**Exercise goal**
Search the data below, and report every line in which "inputs" occurs.

**Data supplied**
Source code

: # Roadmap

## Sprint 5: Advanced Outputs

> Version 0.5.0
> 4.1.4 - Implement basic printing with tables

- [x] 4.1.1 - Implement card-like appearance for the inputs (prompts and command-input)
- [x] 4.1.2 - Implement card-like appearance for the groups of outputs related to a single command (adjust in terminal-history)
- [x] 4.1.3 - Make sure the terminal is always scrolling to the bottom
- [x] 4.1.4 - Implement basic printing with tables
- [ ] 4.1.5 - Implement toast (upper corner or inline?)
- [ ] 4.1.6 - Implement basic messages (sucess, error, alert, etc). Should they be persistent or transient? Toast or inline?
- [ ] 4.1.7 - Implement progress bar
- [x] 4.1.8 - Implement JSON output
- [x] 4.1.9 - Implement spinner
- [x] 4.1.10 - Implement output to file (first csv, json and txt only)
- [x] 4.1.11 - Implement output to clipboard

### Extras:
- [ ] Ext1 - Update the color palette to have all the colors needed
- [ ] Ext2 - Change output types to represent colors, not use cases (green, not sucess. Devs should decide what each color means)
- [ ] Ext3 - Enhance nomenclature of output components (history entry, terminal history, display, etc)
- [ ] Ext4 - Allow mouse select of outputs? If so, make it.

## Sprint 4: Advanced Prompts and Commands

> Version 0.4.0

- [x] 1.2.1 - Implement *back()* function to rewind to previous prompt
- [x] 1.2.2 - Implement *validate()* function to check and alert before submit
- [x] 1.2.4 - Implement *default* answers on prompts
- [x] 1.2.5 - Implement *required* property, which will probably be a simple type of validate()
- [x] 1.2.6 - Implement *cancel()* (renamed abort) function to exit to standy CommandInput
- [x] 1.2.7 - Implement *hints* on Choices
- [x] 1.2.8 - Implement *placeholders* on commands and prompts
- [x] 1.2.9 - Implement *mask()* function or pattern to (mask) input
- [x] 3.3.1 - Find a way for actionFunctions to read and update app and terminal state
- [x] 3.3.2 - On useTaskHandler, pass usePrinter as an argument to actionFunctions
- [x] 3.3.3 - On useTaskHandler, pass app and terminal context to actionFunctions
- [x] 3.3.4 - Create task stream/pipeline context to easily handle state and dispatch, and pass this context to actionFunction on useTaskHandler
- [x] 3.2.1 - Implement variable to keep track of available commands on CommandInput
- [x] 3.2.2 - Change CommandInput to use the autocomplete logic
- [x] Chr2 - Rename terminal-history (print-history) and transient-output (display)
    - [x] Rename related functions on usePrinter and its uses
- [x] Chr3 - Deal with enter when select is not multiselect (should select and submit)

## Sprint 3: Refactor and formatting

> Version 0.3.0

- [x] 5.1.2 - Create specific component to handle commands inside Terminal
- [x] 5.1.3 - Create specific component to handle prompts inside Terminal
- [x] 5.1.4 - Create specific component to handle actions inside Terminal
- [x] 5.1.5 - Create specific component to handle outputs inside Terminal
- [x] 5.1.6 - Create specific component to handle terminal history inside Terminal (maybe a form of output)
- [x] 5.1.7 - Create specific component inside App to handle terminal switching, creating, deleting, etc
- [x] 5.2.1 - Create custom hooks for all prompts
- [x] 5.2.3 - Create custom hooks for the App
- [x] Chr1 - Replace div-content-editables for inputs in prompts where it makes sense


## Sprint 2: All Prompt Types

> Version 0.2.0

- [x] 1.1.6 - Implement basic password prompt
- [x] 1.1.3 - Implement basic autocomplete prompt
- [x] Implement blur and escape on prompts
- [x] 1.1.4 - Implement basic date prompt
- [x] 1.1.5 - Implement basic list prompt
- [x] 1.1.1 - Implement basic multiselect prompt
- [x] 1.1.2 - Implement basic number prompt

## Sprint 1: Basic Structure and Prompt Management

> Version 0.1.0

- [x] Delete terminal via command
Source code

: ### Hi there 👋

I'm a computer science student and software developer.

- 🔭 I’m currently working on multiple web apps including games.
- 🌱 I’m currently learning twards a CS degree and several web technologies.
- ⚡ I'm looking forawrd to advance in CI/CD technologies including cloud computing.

**Exercise solution**
- [x] 4.1.1 - Implement card-like appearance for the inputs (prompts and command-input)
- [x] Chr1 - Replace div-content-editables for inputs in prompts where it makes sense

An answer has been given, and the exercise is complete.